**EXERCISE PROMPT:** Go through the records below and report each line with "продукт" in it.

[Rendered images with source text]
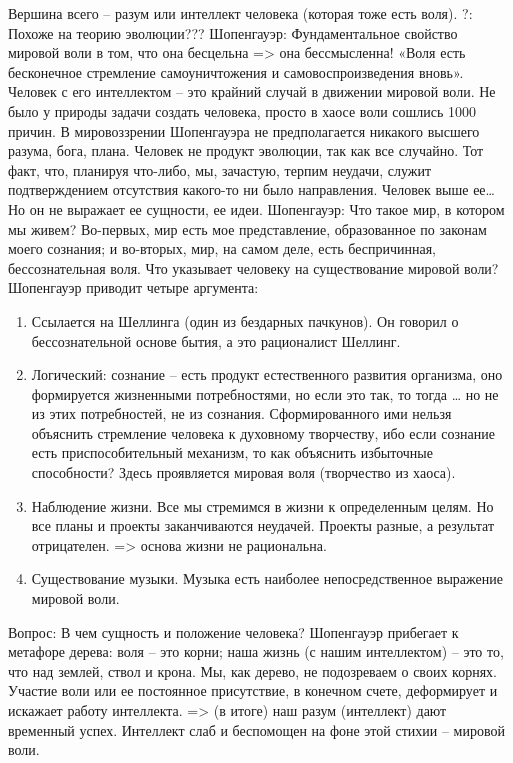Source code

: \documentclass[12pt]{article}
\begin{document}
Вершина всего – разум или интеллект человека (которая тоже есть воля).
?: Похоже на теорию эволюции???
Шопенгауэр: Фундаментальное свойство мировой воли в том, что она бесцельна => она бессмысленна!
«Воля есть бесконечное стремление самоуничтожения и самовоспроизведения вновь».
Человек с его интеллектом – это крайний случай в движении мировой воли. Не было у природы задачи создать
человека, просто в хаосе воли сошлись 1000 причин.
В мировоззрении Шопенгауэра не предполагается никакого высшего разума, бога, плана. Человек не продукт
эволюции, так как все случайно. Тот факт, что, планируя что-либо, мы, зачастую, терпим неудачи, служит
подтверждением отсутствия какого-то ни было направления.
Человек выше ее… Но он не выражает ее сущности, ее идеи.
Шопенгауэр: Что такое мир, в котором мы живем? Во-первых, мир есть мое представление, образованное по
законам моего сознания; и во-вторых, мир, на самом деле, есть беспричинная, бессознательная воля.
Что указывает человеку на существование мировой воли? Шопенгауэр приводит четыре аргумента:
\begin{enumerate}
\item Ссылается на Шеллинга (один из бездарных пачкунов). Он говорил о бессознательной основе бытия, а это
рационалист Шеллинг. 
\item Логический: сознание  – есть продукт естественного развития  организма,  оно  формируется жизненными
потребностями, но если это так, то тогда … но не из этих потребностей, не из сознания. Сформированного ими
нельзя объяснить стремление человека к духовному творчеству, ибо если  сознание есть приспособительный
механизм, то как объяснить избыточные способности? Здесь проявляется мировая воля (творчество из хаоса). 
\item Наблюдение  жизни.  Все  мы  стремимся  в  жизни  к  определенным  целям.  Но  все  планы  и  проекты
заканчиваются неудачей. Проекты разные, а результат отрицателен. => основа жизни не рациональна. 
\item Существование музыки. Музыка есть наиболее непосредственное выражение мировой воли.
\end{enumerate}
Вопрос: В чем сущность и положение человека? 
Шопенгауэр прибегает к метафоре дерева: воля – это корни; наша жизнь (с нашим интеллектом) – это то, что
над землей, ствол и крона. Мы, как дерево, не подозреваем о своих корнях. Участие воли или ее постоянное
присутствие, в конечном счете, деформирует и искажает работу интеллекта. => (в итоге) наш разум (интеллект)
дают временный успех. Интеллект слаб и беспомощен на фоне этой стихии – мировой воли.
\end{document}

**TASK ANSWER:**
В мировоззрении Шопенгауэра не предполагается никакого высшего разума, бога, плана. Человек не продукт
\item Логический: сознание  – есть продукт естественного развития  организма,  оно  формируется жизненными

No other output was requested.